(Work order):
Whenever a line below holds the word "scheme", count it once; report the total and nothing else.

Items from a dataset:
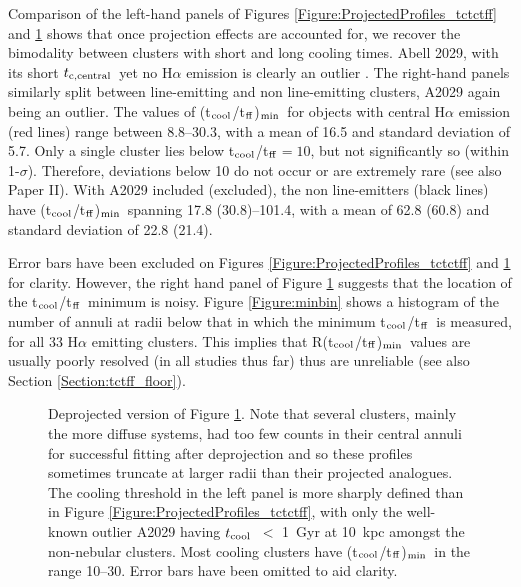 \documentclass[twocolumn]{aastex6}
\newcommand{\tctff}{{t$_{\rm cool}$/t$_{\rm ff}$}}
\newcommand{\tctffmin}{(\tctff)$_{\rm min}$}
\newcommand{\Rtctffmin}{R(\tctff)$_{\rm min}$}
\newcommand{\tc}{$t_{\rm cool}$}
\newcommand{\tccentral}{$t_{\rm c, central}$}
\begin{document}
Comparison of the left-hand panels of Figures \ref{Figure:ProjectedProfiles_tctctff} and \ref{Figure:DeprojectedProfiles_tctctff} shows that once projection effects are accounted for, we recover the bimodality between clusters with short and long cooling times.  Abell 2029, with its short \tccentral\  yet no H$\alpha$ emission \cite[][]{McDonald10} is clearly an outlier \cite[discussed extensively in][]{McNamara16}.  The right-hand panels similarly split between line-emitting and non line-emitting clusters, A2029 again being an outlier. The values of \tctffmin\ for objects with central H$\alpha$ emission (red lines) range between 8.8--30.3, with a mean of 16.5 and standard deviation of 5.7.  Only a single cluster lies below \tctff$=10$, but not significantly so (within 1-$\sigma$).  Therefore, deviations below 10 do not occur or are extremely rare (see also Paper II).  With A2029 included (excluded), the non line-emitters (black lines) have \tctffmin\ spanning 17.8 (30.8)--101.4, with a mean of 62.8 (60.8) and standard deviation of 22.8 (21.4).

Error bars have been excluded on Figures \ref{Figure:ProjectedProfiles_tctctff} and \ref{Figure:DeprojectedProfiles_tctctff} for clarity. However, the right hand panel of Figure \ref{Figure:DeprojectedProfiles_tctctff} suggests that the location of the \tctff\ minimum is noisy. Figure \ref{Figure:minbin} shows a histogram of the number of annuli at radii below that in which the minimum \tctff\ is measured, for all 33 H$\alpha$ emitting clusters.  This implies that \Rtctffmin\ values are usually poorly resolved (in all studies thus far) thus are unreliable (see also Section \ref{Section:tctff_floor}).

\begin{figure*}    
  \centering
  \caption{Deprojected version of Figure \ref{Figure:DeprojectedProfiles_tctctff}. Note that several clusters, mainly the more diffuse systems, had too few counts in their central annuli for successful fitting after deprojection and so these profiles sometimes truncate at larger radii than their projected analogues.  The cooling threshold in the left panel is more sharply defined than in Figure \ref{Figure:ProjectedProfiles_tctctff}, with only the well-known outlier A2029 having \tc\ $<$ 1~Gyr at 10~kpc amongst the non-nebular clusters.  Most cooling clusters have \tctffmin\ in the range 10--30.  Error bars have been omitted to aid clarity.}
 \label{Figure:DeprojectedProfiles_tctctff}
\end{figure*}
\end{document}
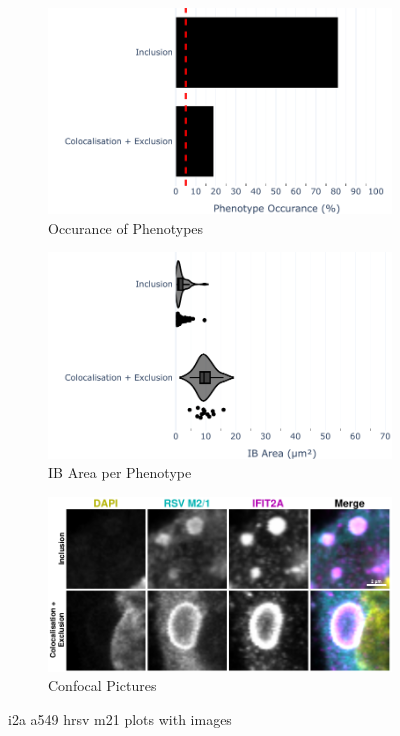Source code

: \begin{figure}
    \begin{subfigure}{0.5\textwidth}
        \includegraphics[width=1\linewidth]{10. Chapter 5/Figs/01. Infection/01. IFIT2A/07. bar_i2a_a549-m21.pdf} 
        \caption[]{Occurance of Phenotypes}
    \end{subfigure}
    \begin{subfigure}{0.5\textwidth}
        \includegraphics[width=1\linewidth]{10. Chapter 5/Figs/01. Infection/01. IFIT2A/08. violin_i2a_a549-m21.pdf}
        \caption[]{IB Area per Phenotype}
    \end{subfigure}

    \begin{subfigure}{1\textwidth}
        \includegraphics[width=1\linewidth]{10. Chapter 5/Figs/01. Infection/01. IFIT2A/09. i2a a549 hrsv m21.pdf} 
        \caption[]{Confocal Pictures}
    \end{subfigure}
    \caption[i2a a549 hrsv m21 plots with images]{i2a a549 hrsv m21 plots with images}
    \label{fig:i2a a549 hrsv m21 plots with images}
\end{figure}

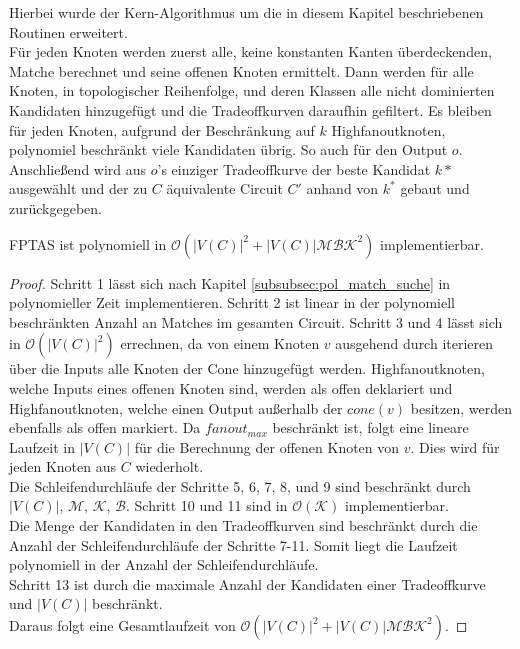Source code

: \documentclass[11pt, a4paper, german]{article}
\begin{document}
Hierbei wurde der Kern-Algorithmus um die in diesem Kapitel beschriebenen Routinen erweitert. \\
Für jeden Knoten werden zuerst alle, keine konstanten Kanten überdeckenden, Matche berechnet und seine offenen Knoten ermittelt. Dann werden für alle Knoten, in topologischer Reihenfolge, und deren Klassen alle nicht dominierten Kandidaten hinzugefügt und die Tradeoffkurven daraufhin gefiltert. Es bleiben für jeden Knoten, aufgrund der Beschränkung auf $k$ Highfanoutknoten, polynomiel beschränkt viele Kandidaten übrig. So auch für den Output $o$. Anschließend wird aus $o$'s einziger Tradeoffkurve der beste Kandidat $k*$ ausgewählt und der zu $C$ äquivalente Circuit $C'$ anhand von $k^*$ gebaut und zurückgegeben.

\begin{lemma}
	FPTAS ist polynomiell in $\mathcal{O}(|V(C)|^2 + |V(C)|\mathcal{MBK}^2)$ implementierbar.
\end{lemma}
\begin{proof}
Schritt 1 lässt sich nach Kapitel \ref{subsubsec:pol_match_suche} in polynomieller Zeit implementieren. Schritt 2 ist linear in der polynomiell beschränkten Anzahl an Matches im gesamten Circuit.  Schritt 3 und  4 lässt sich in $\mathcal{O}(|V(C)|^2)$ errechnen, da von einem Knoten $v$ ausgehend durch iterieren über die Inputs alle Knoten der Cone hinzugefügt werden.  Highfanoutknoten, welche Inputs eines offenen Knoten sind, werden als offen deklariert und Highfanoutknoten, welche einen Output außerhalb der $cone(v)$ besitzen, werden ebenfalls als offen markiert. Da $fanout_{max}$ beschränkt ist, folgt eine lineare Laufzeit in $|V(C)|$ für die Berechnung der offenen Knoten von $v$. Dies wird für jeden Knoten aus $C$ wiederholt. \\
Die  Schleifendurchläufe der Schritte 5, 6, 7, 8,  und 9 sind beschränkt durch $|V(C)|$, $\mathcal{M}$,  $\mathcal{K}$, $\mathcal{B}$. Schritt 10 und 11 sind in $\mathcal{O}(\mathcal{K})$ implementierbar.\\
Die Menge der Kandidaten in den Tradeoffkurven sind beschränkt durch die Anzahl der Schleifendurchläufe der Schritte 7-11.  Somit liegt die Laufzeit polynomiell in der Anzahl der Schleifendurchläufe. \\
Schritt 13 ist durch die maximale Anzahl der Kandidaten einer Tradeoffkurve und $|V(C)|$ beschränkt.\\
Daraus folgt eine Gesamtlaufzeit von $\mathcal{O}(|V(C)|^2 + |V(C)|\mathcal{MBK}^2)$.
\end{proof}
\end{document}
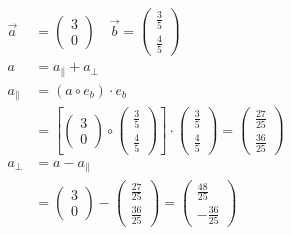 \documentclass[a4paper]{article}
\begin{document}
  \subsection{}
    \begin{align*}
      \vec{a} &=
      \begin{pmatrix}
        3 \\ 0
      \end{pmatrix}
      \quad
      \vec{b} =
      \begin{pmatrix}
        \frac{3}{5} \\ \frac{4}{5}
      \end{pmatrix}
      \\[1em]
      a &= a_\parallel + a_\perp
      \\[1em]
      a_\parallel &= (a \circ e_b) \cdot e_b
      \\[1em]
      &= \left[
      \begin{pmatrix}
        3 \\ 0
      \end{pmatrix}
      \circ
      \begin{pmatrix}
        \frac{3}{5} \\ \frac{4}{5}
      \end{pmatrix}
      \right] \cdot
      \begin{pmatrix}
        \frac{3}{5} \\ \frac{4}{5}
      \end{pmatrix}
      =
      \begin{pmatrix}
        \frac{27}{25} \\ \frac{36}{25}
      \end{pmatrix}
      \\[1em]
      a_\perp &= a - a_\parallel
      \\[1em]
      &=
      \begin{pmatrix}
        3 \\ 0
      \end{pmatrix}
      -
      \begin{pmatrix}
        \frac{27}{25} \\ \frac{36}{25}
      \end{pmatrix}
      =
      \begin{pmatrix}
        \frac{48}{25} \\ -\frac{36}{25}
      \end{pmatrix}
    \end{align*}
\end{document}
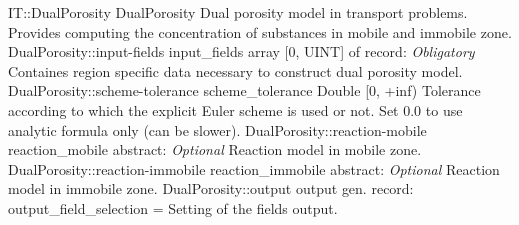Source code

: \begin{RecordType}
	{IT::DualPorosity}
	{DualPorosity}
	{}%
	{}%
	{{{Dual porosity model in transport problems.}\\{
Provides computing the concentration of substances in mobile and immobile zone.}%
}}
		\RecKey
			{DualPorosity::input-fields}
			{input{\_}fields}
			{{array [0, UINT] of }{record: }}{}
			{ \it{Obligatory}}
			{{{Containes region specific data necessary to construct dual porosity model.}%
}}
		\RecKey
			{DualPorosity::scheme-tolerance}
			{scheme{\_}tolerance}
			{{Double [0, +inf)}}{}
			{ }
			{{{Tolerance according to which the explicit Euler scheme is used or not.
Set 0.0 to use analytic formula only (can be slower).}%
}}
		\RecKey
			{DualPorosity::reaction-mobile}
			{reaction{\_}mobile}
			{{abstract: }}{}
			{ \it{Optional}}
			{{{Reaction model in mobile zone.}%
}}
		\RecKey
			{DualPorosity::reaction-immobile}
			{reaction{\_}immobile}
			{{abstract: }}{}
			{ \it{Optional}}
			{{{Reaction model in immobile zone.}%
}}
		\RecKey
			{DualPorosity::output}
			{output}
			{{gen. record: }}{{output{\_}field{\_}selection}{ = }}
			{ }
			{{{Setting of the fields output.}%
}}
\end{RecordType}
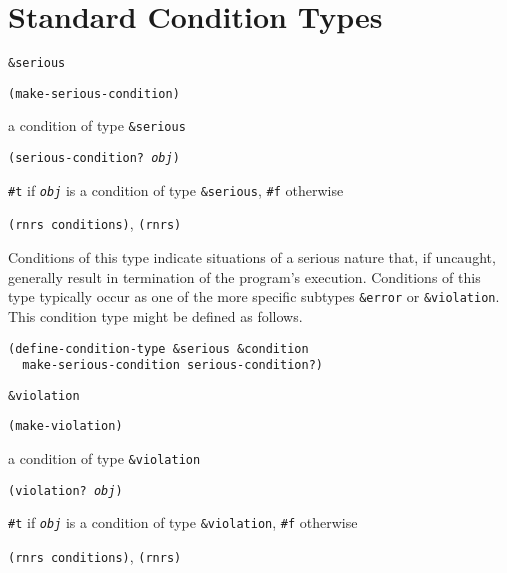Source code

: \section{\label{exceptions_g150}\label{exceptions_h3}Standard Condition Types\label{exceptions_SECTEXCCONDTYPES}}


\begin{description}

\label{exceptions_s19}\item[syntax] \texttt{\&{}serious}



\item[procedure] \texttt{(make-serious-condition)}



\item[returns] a condition of type \texttt{\&{}serious}


\item[procedure] \texttt{(serious-condition? \textit{obj})}



\item[returns] \texttt{\#{}t} if \texttt{\textit{obj}} is a condition of type \texttt{\&{}serious}, \texttt{\#{}f} otherwise


\item[libraries] \texttt{(rnrs conditions)}, \texttt{(rnrs)}
\end{description}



Conditions of this type indicate situations
of a serious nature that, if uncaught, generally result in
termination of the program's execution.
Conditions of this type typically occur as one of the more
specific subtypes \texttt{\&{}error} or \texttt{\&{}violation}.
This condition type might be defined as follows.

\begin{alltt}
(define-condition-type \&{}serious \&{}condition
  make-serious-condition serious-condition?)
\end{alltt}

\begin{description}

\label{exceptions_s20}\item[syntax] \texttt{\&{}violation}



\item[procedure] \texttt{(make-violation)}



\item[returns] a condition of type \texttt{\&{}violation}


\item[procedure] \texttt{(violation? \textit{obj})}



\item[returns] \texttt{\#{}t} if \texttt{\textit{obj}} is a condition of type \texttt{\&{}violation}, \texttt{\#{}f} otherwise


\item[libraries] \texttt{(rnrs conditions)}, \texttt{(rnrs)}
\end{description}



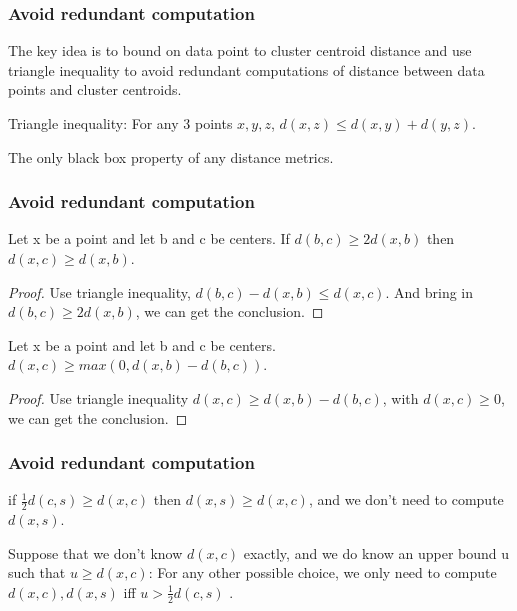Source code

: \documentclass[9pt]{beamer}
\newcommand{\ccp}[1]{{\color{purple}#1}}
\begin{document}
\begin{frame}
	\frametitle{Avoid redundant computation}
	The key idea is to \ccp{bound on data point} to cluster centroid distance and use \ccp{triangle inequality} to avoid redundant computations of distance between data points and cluster centroids.
	\begin{lemma}
	Triangle inequality: For any 3 points $x, y, z$, $d(x,z) \le d(x, y) + d(y, z)$.
	\end{lemma} 
The only black box property of any distance metrics.
\end{frame}

\begin{frame}
	\frametitle{Avoid redundant computation}
	\begin{lemma}
Let x be a point and let b and c be centers. If $d(b, c) \ge 2d(x,b)$ then $d(x,c) \ge d(x,b)$.
\end{lemma}
\begin{proof}
Use triangle inequality, $d(b,c) - d(x,b)\le d(x,c)$. And bring in $d(b, c) \ge 2d(x,b)$, we can get the conclusion.
\end{proof}
\pause
\begin{lemma}
Let x be a point and let b and c be centers. $d(x,c) \ge max(0, d(x,b)-d(b,c))$.
\end{lemma}
\begin{proof}
Use triangle inequality $d(x,c) \ge d(x,b)-d(b,c)$, with $d(x,c) \ge 0$, we can get the conclusion.
\end{proof}
\end{frame}

\begin{frame}
\frametitle{Avoid redundant computation}
	\begin{corollary}
if $\frac{1}{2}d(c, s) \ge d(x,c)$ then $d(x, s) \ge d(x, c)$, and we \ccp{don't need to compute $d(x,s)$.} 
\end{corollary}
\pause
\begin{corollary}
Suppose that we don't know $d(x,c)$ exactly, and we do know an upper bound u such that $u \ge d(x,c)$: For any other possible choice, \ccp{we only need to compute $d(x, c), d(x, s)$ iff $u > \frac{1}{2}d(c, s)$ .}
\end{corollary}

\end{frame}
\end{document}
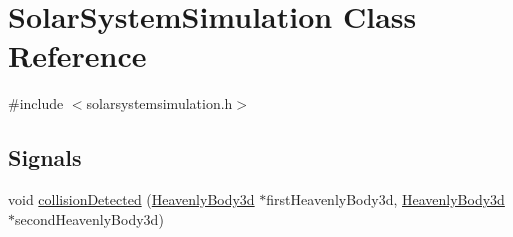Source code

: \hypertarget{classSolarSystemSimulation}{
\section{\-Solar\-System\-Simulation \-Class \-Reference}
\label{d7/d64/classSolarSystemSimulation}
}


{\ttfamily \#include $<$solarsystemsimulation.\-h$>$}

\subsection*{\-Signals}
\begin{DoxyCompactItemize}
\item 
void \hyperlink{classSolarSystemSimulation_ada4e418772aaed030ee746611fa44df1}{collision\-Detected} (\hyperlink{classHeavenlyBody3d}{\-Heavenly\-Body3d} $\ast$first\-Heavenly\-Body3d, \hyperlink{classHeavenlyBody3d}{\-Heavenly\-Body3d} $\ast$second\-Heavenly\-Body3d)
\end{DoxyCompactItemize}
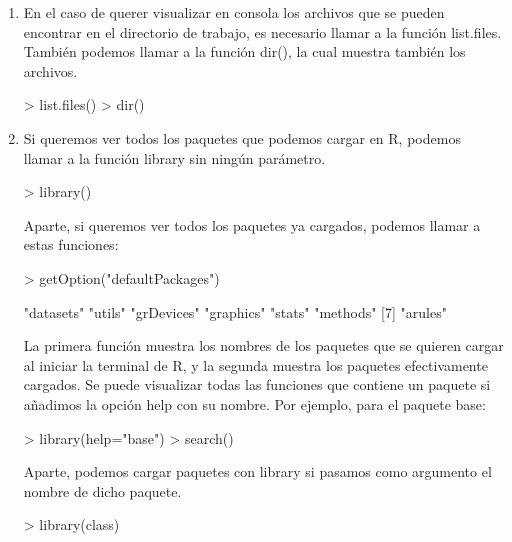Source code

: \documentclass[parskip=full]{scrartcl}
\begin{document}
\begin{enumerate}
\item 
En el caso de querer visualizar en consola los archivos que se pueden encontrar en el
directorio de trabajo, es necesario llamar a la función list.files. También podemos llamar a
la función dir(), la cual muestra también los archivos.

\begin{Schunk}
\begin{Sinput}
> list.files()
> dir()
\end{Sinput}
\end{Schunk}


\item
Si queremos ver todos los paquetes que podemos cargar en R, podemos llamar a la función library
sin ningún parámetro.

\begin{Schunk}
\begin{Sinput}
> library()
\end{Sinput}
\end{Schunk}


Aparte, si queremos ver todos los paquetes ya cargados, podemos llamar a estas funciones:

\begin{Schunk}
\begin{Sinput}
> getOption("defaultPackages")
\end{Sinput}
\begin{Soutput}
[1] "datasets"  "utils"     "grDevices" "graphics"  "stats"     "methods"  
[7] "arules"   
\end{Soutput}
\end{Schunk}


La primera función muestra los nombres de los paquetes que se quieren cargar al iniciar la terminal de R, y la segunda muestra los paquetes efectivamente cargados.
Se puede visualizar todas las funciones que contiene un paquete si añadimos la opción help con
su nombre. Por ejemplo, para el paquete base:

\begin{Schunk}
\begin{Sinput}
> library(help="base")
> search()
\end{Sinput}
\end{Schunk}

Aparte, podemos cargar paquetes con library si pasamos como argumento el nombre de dicho paquete.

\begin{Schunk}
\begin{Sinput}
> library(class)
\end{Sinput}
\end{Schunk}


\end{enumerate}
\end{document}

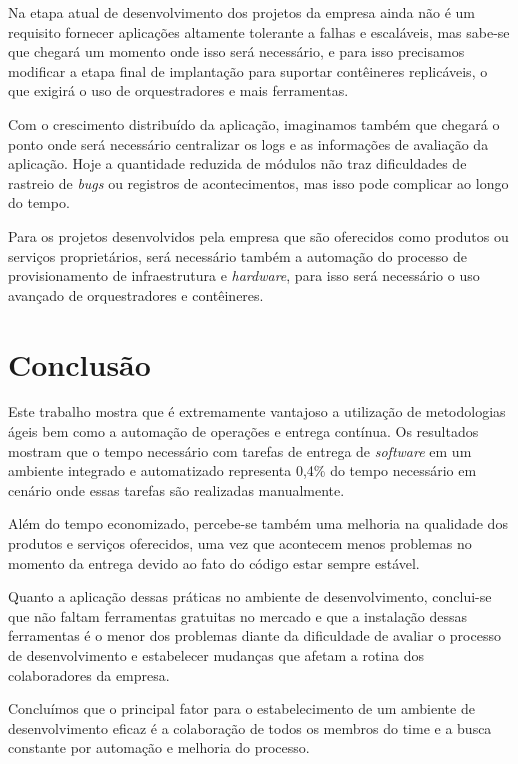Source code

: \documentclass[
	12pt,				%
	openright,			%
	oneside,			%
	a4paper,			%
	english,			%
	french,				%
	spanish,			%
	brazil,				%
	]{abntex2}
\begin{document}
Na etapa atual de desenvolvimento dos projetos da empresa ainda não é um requisito fornecer aplicações altamente tolerante a falhas e escaláveis, mas sabe-se que chegará um momento onde isso será necessário, e para isso precisamos modificar a etapa final de implantação para suportar contêineres replicáveis, o que exigirá o uso de orquestradores e mais ferramentas.

Com o crescimento distribuído da aplicação, imaginamos também que chegará o ponto onde será necessário centralizar os logs e as informações de avaliação da aplicação. Hoje a quantidade reduzida de módulos não traz dificuldades de rastreio de \textit{bugs} ou registros de acontecimentos, mas isso pode complicar ao longo do tempo.

Para os projetos desenvolvidos pela empresa que são oferecidos como produtos ou serviços proprietários, será necessário também a automação do processo de provisionamento de infraestrutura e \textit{hardware}, para isso será necessário o uso avançado de orquestradores e contêineres.


\chapter{Conclusão}

Este trabalho mostra que é extremamente vantajoso a utilização de metodologias ágeis bem como a automação de operações e entrega contínua. Os resultados mostram que o tempo necessário com tarefas de entrega de \textit{software} em um ambiente integrado e automatizado representa 0,4\% do tempo necessário em cenário onde essas tarefas são realizadas manualmente.

Além do tempo economizado, percebe-se também uma melhoria na qualidade dos produtos e serviços oferecidos, uma vez que acontecem menos problemas no momento da entrega devido ao fato do código estar sempre estável.

Quanto a aplicação dessas práticas no ambiente de desenvolvimento, conclui-se que não faltam ferramentas gratuitas no mercado e que a instalação dessas ferramentas é o menor dos problemas diante da dificuldade de avaliar o processo de desenvolvimento e estabelecer mudanças que afetam a rotina dos colaboradores da empresa.

Concluímos que o principal fator para o estabelecimento de um ambiente de desenvolvimento eficaz é a colaboração de todos os membros do time e a busca constante por automação e melhoria do processo.
\end{document}
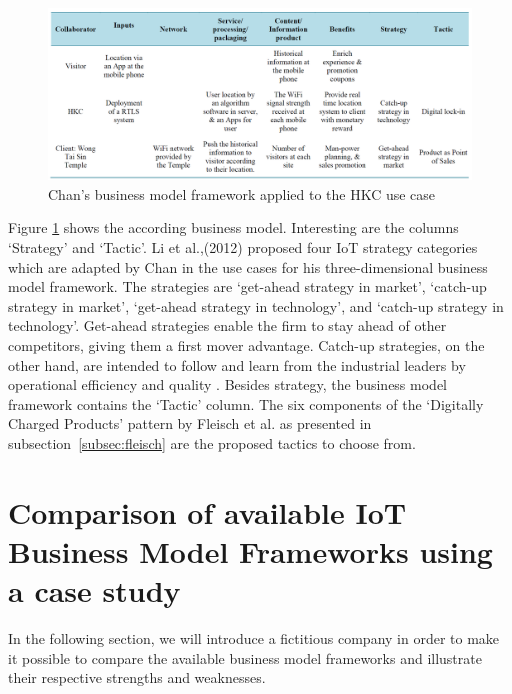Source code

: 		\begin{figure}[ht]
		    \begin{center}
		    \includegraphics[scale=0.4]{Talk11/chanexample.png}
		    \end{center}
		    \caption{Chan's business model framework applied to the HKC use case \cite[p.560]{chan}}
		    \label{fig:chan_ex}
		\end{figure}

		Figure \ref{fig:chan_ex} shows the according business model. Interesting are the columns `Strategy' and `Tactic'. Li et al.,(2012) \cite{li} proposed four IoT strategy categories which are adapted by Chan in the use cases for his three-dimensional business model framework. The strategies are `get-ahead strategy in market', `catch-up strategy in market', `get-ahead strategy in technology', and `catch-up strategy in technology'. Get-ahead strategies enable the firm to stay ahead of other competitors, giving them a first mover advantage. Catch-up strategies, on the other hand, are intended to follow and learn from the industrial leaders by operational efficiency and quality \cite{chan}.
		Besides strategy, the business model framework contains the `Tactic' column. The six components of the `Digitally Charged Products' pattern by Fleisch et al. \cite{fleisch} as presented in subsection~\ref{subsec:fleisch} are the proposed tactics to choose from.

\section{Comparison of available IoT Business Model Frameworks using a case study}
\label{sec:bmf_comparison}
	In the following section, we will introduce a fictitious company in order to make it possible to compare the available business model frameworks and illustrate their respective strengths and weaknesses.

(Your solution):
3